*THE TASK*
Restate the data that follows exactly as it stands, beginning with the first line and ending with the line that contains "## Settings Page One".

——

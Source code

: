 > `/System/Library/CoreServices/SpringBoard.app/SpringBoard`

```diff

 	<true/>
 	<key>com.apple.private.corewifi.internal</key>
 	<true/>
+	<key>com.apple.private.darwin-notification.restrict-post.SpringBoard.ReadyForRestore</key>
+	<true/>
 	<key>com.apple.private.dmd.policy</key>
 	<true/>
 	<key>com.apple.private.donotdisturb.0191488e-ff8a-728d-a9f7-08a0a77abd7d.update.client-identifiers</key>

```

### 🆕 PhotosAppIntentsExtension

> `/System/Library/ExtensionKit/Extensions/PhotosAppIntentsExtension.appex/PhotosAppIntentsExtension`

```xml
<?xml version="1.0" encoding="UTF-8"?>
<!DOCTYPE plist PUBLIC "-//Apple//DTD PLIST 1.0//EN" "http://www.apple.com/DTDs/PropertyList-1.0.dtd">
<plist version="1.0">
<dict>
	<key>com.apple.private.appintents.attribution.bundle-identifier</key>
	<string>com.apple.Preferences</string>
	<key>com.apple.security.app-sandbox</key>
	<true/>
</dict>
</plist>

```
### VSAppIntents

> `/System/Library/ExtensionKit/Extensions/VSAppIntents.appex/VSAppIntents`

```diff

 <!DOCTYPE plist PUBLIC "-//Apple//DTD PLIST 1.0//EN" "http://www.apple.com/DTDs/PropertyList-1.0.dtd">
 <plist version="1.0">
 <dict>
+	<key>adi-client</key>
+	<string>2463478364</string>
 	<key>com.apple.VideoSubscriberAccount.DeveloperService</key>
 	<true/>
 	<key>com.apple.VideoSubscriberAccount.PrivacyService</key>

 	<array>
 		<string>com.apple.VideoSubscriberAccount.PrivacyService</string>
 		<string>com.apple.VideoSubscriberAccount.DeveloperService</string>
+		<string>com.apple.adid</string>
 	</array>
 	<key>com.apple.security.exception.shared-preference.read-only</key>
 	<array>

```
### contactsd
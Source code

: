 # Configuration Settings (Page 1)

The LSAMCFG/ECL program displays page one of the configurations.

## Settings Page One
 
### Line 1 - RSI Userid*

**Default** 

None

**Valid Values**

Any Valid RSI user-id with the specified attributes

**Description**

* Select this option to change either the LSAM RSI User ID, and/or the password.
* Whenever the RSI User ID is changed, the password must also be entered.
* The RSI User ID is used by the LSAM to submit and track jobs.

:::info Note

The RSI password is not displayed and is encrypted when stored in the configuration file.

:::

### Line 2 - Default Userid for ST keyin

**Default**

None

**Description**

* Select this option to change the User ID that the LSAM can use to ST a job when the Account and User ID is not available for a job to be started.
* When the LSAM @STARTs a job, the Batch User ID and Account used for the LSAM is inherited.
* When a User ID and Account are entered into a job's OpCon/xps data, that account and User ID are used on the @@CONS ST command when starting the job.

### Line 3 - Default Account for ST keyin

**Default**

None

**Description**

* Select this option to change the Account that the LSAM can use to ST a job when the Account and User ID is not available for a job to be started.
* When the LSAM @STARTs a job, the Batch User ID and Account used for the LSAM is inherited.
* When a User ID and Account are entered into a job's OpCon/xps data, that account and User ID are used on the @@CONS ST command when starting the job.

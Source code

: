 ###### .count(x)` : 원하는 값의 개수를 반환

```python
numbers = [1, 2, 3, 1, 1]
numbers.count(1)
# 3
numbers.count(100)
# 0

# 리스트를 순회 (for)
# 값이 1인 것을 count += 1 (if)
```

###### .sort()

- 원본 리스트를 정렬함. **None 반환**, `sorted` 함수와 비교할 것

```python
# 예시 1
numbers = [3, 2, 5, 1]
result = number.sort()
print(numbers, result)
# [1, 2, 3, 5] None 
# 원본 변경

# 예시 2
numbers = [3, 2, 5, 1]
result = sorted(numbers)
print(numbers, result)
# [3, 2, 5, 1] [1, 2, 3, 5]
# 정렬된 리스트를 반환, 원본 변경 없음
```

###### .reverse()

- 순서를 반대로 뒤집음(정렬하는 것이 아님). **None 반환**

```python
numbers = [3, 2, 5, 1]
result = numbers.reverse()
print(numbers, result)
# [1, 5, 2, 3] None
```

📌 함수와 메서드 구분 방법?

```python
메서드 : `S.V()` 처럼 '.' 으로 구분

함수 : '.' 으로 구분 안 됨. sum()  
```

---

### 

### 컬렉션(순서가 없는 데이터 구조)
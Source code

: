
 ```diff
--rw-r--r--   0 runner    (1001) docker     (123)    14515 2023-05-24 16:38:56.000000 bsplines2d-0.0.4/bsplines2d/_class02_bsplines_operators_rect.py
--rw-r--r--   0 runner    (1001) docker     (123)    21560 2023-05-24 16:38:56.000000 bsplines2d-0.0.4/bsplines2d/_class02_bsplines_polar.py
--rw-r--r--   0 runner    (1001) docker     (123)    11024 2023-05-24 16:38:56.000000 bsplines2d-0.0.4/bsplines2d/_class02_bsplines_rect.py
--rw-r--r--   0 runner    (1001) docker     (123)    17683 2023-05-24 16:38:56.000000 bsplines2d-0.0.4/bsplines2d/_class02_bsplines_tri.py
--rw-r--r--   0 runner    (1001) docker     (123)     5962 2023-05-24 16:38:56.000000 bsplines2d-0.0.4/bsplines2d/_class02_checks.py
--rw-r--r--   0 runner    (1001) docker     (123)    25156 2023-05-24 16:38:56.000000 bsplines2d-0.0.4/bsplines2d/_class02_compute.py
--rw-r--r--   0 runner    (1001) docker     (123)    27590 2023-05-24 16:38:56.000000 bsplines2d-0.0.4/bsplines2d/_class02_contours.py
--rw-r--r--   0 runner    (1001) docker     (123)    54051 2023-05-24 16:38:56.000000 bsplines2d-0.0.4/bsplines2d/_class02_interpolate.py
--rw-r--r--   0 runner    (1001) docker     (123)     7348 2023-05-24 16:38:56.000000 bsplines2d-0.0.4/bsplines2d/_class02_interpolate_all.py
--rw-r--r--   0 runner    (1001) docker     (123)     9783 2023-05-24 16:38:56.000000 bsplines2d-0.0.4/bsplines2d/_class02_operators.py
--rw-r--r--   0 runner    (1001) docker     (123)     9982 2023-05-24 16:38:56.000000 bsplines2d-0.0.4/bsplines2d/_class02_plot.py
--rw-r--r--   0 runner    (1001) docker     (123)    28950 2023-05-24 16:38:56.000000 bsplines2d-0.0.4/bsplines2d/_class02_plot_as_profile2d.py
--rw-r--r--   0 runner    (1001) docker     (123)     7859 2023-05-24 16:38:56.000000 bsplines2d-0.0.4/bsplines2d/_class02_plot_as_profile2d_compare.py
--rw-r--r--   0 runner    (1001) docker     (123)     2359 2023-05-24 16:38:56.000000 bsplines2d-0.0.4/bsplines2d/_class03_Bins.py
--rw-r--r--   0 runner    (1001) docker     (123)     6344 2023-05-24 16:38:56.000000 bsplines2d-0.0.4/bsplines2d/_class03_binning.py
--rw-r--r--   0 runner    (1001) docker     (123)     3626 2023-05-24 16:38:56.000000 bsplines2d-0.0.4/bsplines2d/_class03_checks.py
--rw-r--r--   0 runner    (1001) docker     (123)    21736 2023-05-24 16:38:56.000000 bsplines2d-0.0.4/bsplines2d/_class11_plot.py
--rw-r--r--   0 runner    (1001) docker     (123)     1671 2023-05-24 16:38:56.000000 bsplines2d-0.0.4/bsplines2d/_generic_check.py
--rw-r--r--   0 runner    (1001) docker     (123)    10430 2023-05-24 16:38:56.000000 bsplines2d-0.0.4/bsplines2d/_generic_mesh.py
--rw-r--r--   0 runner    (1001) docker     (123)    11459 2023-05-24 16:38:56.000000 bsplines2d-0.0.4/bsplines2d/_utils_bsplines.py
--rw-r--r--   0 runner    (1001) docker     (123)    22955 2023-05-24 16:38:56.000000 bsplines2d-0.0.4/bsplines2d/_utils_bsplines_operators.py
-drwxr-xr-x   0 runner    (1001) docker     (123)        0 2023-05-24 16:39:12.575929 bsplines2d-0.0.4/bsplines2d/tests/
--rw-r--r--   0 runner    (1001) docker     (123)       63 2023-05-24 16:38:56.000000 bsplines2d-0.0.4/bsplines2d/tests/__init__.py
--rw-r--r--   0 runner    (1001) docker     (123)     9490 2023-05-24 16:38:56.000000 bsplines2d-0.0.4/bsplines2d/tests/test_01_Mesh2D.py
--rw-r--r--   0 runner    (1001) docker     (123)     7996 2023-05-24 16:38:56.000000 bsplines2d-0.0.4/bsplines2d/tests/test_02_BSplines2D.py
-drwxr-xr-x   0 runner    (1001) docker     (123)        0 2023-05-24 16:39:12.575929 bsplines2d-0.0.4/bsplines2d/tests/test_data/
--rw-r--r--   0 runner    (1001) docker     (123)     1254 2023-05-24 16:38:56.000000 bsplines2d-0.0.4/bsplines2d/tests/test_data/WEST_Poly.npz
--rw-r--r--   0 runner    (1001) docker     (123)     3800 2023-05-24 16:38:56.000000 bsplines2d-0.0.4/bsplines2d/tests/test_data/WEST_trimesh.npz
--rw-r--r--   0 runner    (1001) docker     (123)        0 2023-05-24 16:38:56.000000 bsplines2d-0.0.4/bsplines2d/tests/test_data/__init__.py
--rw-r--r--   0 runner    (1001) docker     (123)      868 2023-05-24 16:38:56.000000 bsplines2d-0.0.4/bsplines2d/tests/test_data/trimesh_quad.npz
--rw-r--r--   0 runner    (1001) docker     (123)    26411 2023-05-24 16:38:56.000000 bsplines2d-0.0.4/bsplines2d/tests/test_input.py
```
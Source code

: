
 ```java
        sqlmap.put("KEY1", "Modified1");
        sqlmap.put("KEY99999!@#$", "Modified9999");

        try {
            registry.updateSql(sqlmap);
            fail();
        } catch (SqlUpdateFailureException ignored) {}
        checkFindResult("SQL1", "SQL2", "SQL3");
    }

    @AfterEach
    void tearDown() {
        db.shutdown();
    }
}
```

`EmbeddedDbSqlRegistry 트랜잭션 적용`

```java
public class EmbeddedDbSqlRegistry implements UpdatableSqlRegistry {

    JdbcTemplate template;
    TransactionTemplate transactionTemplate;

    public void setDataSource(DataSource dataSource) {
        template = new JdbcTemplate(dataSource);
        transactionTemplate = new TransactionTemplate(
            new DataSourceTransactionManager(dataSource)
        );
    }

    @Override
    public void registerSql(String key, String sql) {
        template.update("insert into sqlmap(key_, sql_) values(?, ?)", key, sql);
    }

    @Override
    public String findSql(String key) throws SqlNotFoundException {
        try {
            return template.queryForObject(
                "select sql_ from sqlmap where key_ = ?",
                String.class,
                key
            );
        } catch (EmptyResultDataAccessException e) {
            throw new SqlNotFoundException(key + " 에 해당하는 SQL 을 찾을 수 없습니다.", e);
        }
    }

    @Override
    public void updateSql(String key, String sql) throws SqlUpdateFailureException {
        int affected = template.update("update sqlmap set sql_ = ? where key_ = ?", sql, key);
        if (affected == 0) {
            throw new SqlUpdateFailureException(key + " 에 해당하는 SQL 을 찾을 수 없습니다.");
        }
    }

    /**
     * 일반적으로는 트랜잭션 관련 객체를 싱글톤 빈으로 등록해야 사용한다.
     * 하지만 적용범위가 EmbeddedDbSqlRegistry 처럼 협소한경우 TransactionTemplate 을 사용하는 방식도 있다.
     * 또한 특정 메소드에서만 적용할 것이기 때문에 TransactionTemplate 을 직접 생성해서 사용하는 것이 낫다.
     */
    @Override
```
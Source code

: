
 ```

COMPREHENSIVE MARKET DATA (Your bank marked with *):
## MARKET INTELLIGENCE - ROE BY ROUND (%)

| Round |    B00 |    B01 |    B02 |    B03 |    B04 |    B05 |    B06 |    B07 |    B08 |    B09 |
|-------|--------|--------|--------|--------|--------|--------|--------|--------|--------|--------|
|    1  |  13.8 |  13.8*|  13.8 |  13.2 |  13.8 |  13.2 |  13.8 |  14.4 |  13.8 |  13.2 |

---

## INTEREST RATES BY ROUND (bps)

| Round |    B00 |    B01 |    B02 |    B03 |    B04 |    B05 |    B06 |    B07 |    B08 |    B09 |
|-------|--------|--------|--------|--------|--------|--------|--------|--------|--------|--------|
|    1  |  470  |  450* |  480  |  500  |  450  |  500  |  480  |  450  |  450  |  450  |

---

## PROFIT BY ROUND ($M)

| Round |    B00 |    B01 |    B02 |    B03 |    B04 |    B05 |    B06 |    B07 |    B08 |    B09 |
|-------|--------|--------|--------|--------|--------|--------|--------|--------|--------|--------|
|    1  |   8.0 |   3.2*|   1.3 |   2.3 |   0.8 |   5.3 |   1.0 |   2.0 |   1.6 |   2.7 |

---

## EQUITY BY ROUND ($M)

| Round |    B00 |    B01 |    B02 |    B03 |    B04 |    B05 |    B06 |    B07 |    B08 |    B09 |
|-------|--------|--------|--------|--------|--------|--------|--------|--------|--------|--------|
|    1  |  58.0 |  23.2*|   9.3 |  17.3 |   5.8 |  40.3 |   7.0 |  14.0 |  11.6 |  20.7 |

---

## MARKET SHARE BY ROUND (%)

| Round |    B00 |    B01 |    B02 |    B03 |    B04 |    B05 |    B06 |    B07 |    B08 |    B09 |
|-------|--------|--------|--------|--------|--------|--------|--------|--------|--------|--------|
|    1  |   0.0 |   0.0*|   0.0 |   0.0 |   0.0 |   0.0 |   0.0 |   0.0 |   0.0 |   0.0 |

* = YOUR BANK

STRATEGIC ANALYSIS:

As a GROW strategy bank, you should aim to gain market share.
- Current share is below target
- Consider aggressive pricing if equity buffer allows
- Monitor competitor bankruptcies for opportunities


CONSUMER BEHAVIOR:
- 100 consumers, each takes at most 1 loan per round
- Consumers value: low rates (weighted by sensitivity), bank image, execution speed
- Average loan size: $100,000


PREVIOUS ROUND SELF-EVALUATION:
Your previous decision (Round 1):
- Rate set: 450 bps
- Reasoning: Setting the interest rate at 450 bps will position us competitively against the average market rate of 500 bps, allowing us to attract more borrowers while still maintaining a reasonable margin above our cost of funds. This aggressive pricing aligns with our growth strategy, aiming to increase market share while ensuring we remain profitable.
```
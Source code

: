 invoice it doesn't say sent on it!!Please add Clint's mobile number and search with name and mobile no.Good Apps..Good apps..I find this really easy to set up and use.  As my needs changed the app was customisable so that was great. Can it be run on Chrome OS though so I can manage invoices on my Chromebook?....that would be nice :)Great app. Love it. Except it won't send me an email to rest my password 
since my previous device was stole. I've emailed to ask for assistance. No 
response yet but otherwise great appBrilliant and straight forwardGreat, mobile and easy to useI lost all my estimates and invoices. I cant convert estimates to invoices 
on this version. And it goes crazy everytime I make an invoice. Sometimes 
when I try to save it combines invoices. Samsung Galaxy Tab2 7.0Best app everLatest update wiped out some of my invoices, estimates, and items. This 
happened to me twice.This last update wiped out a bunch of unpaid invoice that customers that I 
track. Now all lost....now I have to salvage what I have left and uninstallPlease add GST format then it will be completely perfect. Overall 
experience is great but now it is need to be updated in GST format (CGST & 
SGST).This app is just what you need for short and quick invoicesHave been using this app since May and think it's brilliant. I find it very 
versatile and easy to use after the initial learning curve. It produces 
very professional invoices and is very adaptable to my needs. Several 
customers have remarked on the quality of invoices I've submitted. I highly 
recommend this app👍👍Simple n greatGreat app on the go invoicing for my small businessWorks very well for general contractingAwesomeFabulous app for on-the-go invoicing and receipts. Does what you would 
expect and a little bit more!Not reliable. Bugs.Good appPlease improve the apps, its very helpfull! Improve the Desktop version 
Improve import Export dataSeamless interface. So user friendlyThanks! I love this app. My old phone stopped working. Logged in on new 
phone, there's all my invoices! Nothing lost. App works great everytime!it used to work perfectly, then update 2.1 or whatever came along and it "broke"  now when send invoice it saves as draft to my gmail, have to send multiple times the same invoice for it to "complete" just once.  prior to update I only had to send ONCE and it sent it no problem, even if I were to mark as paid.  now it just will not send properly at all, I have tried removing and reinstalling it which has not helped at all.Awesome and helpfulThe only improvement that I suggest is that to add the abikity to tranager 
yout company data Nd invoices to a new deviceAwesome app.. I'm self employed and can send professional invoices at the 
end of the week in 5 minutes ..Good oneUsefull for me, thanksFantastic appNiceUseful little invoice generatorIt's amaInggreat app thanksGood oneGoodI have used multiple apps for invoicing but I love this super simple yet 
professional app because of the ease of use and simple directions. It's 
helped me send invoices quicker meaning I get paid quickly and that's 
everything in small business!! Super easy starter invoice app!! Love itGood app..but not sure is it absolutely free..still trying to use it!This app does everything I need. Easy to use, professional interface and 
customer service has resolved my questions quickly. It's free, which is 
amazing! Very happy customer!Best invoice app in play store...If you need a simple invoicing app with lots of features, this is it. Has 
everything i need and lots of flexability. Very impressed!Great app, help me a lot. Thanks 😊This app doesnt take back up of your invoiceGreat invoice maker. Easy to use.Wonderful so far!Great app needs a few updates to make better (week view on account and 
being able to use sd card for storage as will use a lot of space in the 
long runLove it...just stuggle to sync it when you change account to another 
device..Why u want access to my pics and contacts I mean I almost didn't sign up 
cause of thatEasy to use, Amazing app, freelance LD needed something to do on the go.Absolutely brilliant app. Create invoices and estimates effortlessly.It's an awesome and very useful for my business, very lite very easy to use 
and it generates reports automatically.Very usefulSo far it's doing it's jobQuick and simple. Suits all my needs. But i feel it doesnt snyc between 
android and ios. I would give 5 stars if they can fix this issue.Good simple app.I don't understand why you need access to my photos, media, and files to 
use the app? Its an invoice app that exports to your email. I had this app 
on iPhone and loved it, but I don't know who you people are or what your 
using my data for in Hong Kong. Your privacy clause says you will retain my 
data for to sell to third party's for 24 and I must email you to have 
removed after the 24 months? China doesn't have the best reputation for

——

*THE COMPLETED TASK*
Source code

: > `/System/Library/CoreServices/SpringBoard.app/SpringBoard`

```diff

 	<true/>
 	<key>com.apple.private.corewifi.internal</key>
 	<true/>
+	<key>com.apple.private.darwin-notification.restrict-post.SpringBoard.ReadyForRestore</key>
+	<true/>
 	<key>com.apple.private.dmd.policy</key>
 	<true/>
 	<key>com.apple.private.donotdisturb.0191488e-ff8a-728d-a9f7-08a0a77abd7d.update.client-identifiers</key>

```

### 🆕 PhotosAppIntentsExtension

> `/System/Library/ExtensionKit/Extensions/PhotosAppIntentsExtension.appex/PhotosAppIntentsExtension`

```xml
<?xml version="1.0" encoding="UTF-8"?>
<!DOCTYPE plist PUBLIC "-//Apple//DTD PLIST 1.0//EN" "http://www.apple.com/DTDs/PropertyList-1.0.dtd">
<plist version="1.0">
<dict>
	<key>com.apple.private.appintents.attribution.bundle-identifier</key>
	<string>com.apple.Preferences</string>
	<key>com.apple.security.app-sandbox</key>
	<true/>
</dict>
</plist>

```
### VSAppIntents

> `/System/Library/ExtensionKit/Extensions/VSAppIntents.appex/VSAppIntents`

```diff

 <!DOCTYPE plist PUBLIC "-//Apple//DTD PLIST 1.0//EN" "http://www.apple.com/DTDs/PropertyList-1.0.dtd">
 <plist version="1.0">
 <dict>
+	<key>adi-client</key>
+	<string>2463478364</string>
 	<key>com.apple.VideoSubscriberAccount.DeveloperService</key>
 	<true/>
 	<key>com.apple.VideoSubscriberAccount.PrivacyService</key>

 	<array>
 		<string>com.apple.VideoSubscriberAccount.PrivacyService</string>
 		<string>com.apple.VideoSubscriberAccount.DeveloperService</string>
+		<string>com.apple.adid</string>
 	</array>
 	<key>com.apple.security.exception.shared-preference.read-only</key>
 	<array>

```
### contactsd
Source code

: # Configuration Settings (Page 1)

The LSAMCFG/ECL program displays page one of the configurations.

## Settings Page One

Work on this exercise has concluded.